§ **AIM OF THE TASK**:
Look through the records and copy each line with the string "multiple" in it.

*** EXTRACTED DATA Section Begins ***

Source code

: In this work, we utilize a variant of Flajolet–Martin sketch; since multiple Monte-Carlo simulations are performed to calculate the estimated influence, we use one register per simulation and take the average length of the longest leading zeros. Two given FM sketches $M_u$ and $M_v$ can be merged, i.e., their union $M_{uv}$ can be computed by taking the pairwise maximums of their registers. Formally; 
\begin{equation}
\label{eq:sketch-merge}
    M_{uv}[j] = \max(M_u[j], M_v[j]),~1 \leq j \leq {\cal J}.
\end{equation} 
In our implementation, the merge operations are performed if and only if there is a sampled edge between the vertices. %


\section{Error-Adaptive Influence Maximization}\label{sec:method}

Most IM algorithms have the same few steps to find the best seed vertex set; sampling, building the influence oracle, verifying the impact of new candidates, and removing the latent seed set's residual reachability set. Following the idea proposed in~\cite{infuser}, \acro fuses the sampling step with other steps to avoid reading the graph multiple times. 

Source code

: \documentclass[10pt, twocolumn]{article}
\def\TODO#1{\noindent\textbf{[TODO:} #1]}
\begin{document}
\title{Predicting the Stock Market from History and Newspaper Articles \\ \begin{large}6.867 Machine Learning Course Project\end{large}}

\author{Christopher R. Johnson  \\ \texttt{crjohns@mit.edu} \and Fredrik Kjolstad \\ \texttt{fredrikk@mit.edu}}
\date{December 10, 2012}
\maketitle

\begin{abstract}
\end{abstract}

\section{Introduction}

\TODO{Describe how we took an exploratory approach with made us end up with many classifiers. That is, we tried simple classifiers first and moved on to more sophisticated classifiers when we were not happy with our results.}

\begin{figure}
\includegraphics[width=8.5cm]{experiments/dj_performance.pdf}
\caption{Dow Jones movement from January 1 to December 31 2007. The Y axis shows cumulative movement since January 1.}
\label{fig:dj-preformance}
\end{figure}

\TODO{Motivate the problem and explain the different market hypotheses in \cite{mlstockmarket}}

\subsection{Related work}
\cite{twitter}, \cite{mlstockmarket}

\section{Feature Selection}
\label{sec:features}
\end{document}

*** EXTRACTED DATA Section Ends ***

§ **OUTPUT FOR THIS TASK**:
: In this work, we utilize a variant of Flajolet–Martin sketch; since multiple Monte-Carlo simulations are performed to calculate the estimated influence, we use one register per simulation and take the average length of the longest leading zeros. Two given FM sketches $M_u$ and $M_v$ can be merged, i.e., their union $M_{uv}$ can be computed by taking the pairwise maximums of their registers. Formally; 
Most IM algorithms have the same few steps to find the best seed vertex set; sampling, building the influence oracle, verifying the impact of new candidates, and removing the latent seed set's residual reachability set. Following the idea proposed in~\cite{infuser}, \acro fuses the sampling step with other steps to avoid reading the graph multiple times. 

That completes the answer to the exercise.